=== Data provided ===
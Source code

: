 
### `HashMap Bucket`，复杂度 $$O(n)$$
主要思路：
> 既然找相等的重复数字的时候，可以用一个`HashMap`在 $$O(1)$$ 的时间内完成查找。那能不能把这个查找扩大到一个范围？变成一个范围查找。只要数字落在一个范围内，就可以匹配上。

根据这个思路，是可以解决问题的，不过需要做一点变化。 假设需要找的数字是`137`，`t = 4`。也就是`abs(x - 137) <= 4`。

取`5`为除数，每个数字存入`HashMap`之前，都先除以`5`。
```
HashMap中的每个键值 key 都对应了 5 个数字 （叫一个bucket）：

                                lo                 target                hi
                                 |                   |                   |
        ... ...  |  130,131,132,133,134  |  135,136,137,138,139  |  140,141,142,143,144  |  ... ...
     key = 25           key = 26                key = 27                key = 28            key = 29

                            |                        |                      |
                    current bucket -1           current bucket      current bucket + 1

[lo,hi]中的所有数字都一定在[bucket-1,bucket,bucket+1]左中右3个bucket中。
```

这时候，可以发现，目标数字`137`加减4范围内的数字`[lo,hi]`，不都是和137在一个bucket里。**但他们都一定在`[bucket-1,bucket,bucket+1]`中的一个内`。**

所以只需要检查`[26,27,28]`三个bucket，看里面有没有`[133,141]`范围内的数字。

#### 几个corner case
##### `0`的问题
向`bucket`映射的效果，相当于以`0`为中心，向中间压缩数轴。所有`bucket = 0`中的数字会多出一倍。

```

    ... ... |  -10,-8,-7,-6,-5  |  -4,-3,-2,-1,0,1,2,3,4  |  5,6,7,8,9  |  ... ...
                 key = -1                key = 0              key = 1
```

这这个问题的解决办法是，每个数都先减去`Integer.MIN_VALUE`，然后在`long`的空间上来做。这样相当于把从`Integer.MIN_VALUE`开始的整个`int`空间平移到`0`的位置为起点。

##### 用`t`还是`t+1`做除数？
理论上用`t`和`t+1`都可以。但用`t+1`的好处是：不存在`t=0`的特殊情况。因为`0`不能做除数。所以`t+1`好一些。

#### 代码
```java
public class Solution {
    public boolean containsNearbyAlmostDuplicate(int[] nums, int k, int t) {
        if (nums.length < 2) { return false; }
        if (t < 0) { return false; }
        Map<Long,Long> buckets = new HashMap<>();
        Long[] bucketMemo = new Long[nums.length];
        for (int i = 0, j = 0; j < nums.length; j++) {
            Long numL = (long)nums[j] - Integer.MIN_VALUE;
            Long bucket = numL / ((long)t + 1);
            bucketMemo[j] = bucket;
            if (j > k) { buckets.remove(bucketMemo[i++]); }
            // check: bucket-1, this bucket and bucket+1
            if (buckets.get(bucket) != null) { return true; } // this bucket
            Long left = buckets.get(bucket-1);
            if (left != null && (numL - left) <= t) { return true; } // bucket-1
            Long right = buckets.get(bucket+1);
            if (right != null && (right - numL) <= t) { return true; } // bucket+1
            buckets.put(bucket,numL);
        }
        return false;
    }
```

=== What is required ===
For every line in the listing above that mentions the word "left", make a copy.

=== Problem solution ===
            Long left = buckets.get(bucket-1);
            if (left != null && (numL - left) <= t) { return true; } // bucket-1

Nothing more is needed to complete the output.